Introduction to Nahum

Study notes ▪ 2017
Tags: Nahum; Assyria
Related Resources: Introduction to Jonah


Author

Nahum, a prophet associated with Elkosh (1:1), a town for which various locations have been proposed; otherwise unattested in the Scriptures

Date

640-630 BC
  • Geisler posits a date between 650 and 620 BC (231), a conclusion that seems to be a matter of near-consensus among conservative scholars.
  • Nahum 3:8 alludes to the fall of Thebes (663 BC) as a past event. According to Smith, the date of Nahum certainly falls between this date and the defeat of Nineveh in 612 BC (478). Other authors articulate the same parameters (Austel 659; Longman 549).
  • Merrill judges that “a setting in the last third of Ashurbanipal’s reign [over Assyria] (640-627) would not be at all unreasonable” (454). Similarly, Smith favors “a date around the death of Ashurbanipal” in 628 BC (478).

Kings Mentioned  

Judah: None
Israel: None

Nation(s) Targeted

Primary: Assyria, as evidenced by direct and indirect references to Nineveh (1:1; 2:8; 3:1; 3:7) and a direct address to the king of Assyria (3:18)
Secondary: Judah, as evidenced by an overt reference (1:15) and implied by mention of “those who take refuge in him [i.e., Yahweh]” (1:7, ESV); references to Jacob and Israel (2:2) may envision an ultimate restoration of the whole nation (Austel 662)

Representative Texts

1:1-3; 1:6-8; 1:12-13; 1:15; 2:8-3:4; 3:8-10; 3:18-19

Core Message

Yahweh is a God of wrath, mercy, and power. He will surely execute judgment on his enemies and protect the faithful of Israel, in each case acting with finality. Nineveh’s doom is imminent because of its violent and treacherous dealings with other nations. The Lord opposes the bloody city and will humiliate it through a devastating military defeat. The attacking armies will administer Yahweh’s wrath. Other nations will take notice and Judah will be restored to security.

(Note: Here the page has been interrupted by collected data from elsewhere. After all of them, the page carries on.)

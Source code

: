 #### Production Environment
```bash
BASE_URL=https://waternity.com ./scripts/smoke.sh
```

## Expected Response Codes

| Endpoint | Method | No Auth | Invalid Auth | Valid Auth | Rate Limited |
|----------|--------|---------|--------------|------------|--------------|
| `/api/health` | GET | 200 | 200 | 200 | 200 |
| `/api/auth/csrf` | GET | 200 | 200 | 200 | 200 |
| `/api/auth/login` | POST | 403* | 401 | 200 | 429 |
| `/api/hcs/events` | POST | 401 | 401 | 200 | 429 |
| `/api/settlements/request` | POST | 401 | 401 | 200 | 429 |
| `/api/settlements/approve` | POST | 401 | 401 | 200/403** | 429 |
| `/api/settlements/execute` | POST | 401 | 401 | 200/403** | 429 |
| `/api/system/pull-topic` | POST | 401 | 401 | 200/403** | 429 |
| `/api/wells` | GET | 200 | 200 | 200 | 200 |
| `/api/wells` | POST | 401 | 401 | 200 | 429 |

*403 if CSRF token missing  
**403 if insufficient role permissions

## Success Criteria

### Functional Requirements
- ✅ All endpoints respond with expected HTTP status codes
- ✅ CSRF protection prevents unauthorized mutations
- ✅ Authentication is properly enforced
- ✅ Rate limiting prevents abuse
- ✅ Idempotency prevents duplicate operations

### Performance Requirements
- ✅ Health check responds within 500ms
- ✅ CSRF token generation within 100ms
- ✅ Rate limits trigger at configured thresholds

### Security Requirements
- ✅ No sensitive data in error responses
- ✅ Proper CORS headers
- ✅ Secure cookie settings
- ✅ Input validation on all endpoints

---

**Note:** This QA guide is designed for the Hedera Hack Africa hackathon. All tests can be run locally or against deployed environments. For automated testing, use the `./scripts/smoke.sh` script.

New Testament References[1]

  • 1:6 (Rev. 6:17)
  • 3:5 (Rev. 17:16)

Features

Nahum’s prophecy of Nineveh’s demise was fulfilled in 612 BC, when the city was destroyed at the hands of the Babylonians and Medes (Longman 549). The evident outpouring of God’s wrath on Nineveh at this time contrasts with the mercy that he had extended about 125 years earlier under the ministry of Jonah (Jonah 4:2, 11).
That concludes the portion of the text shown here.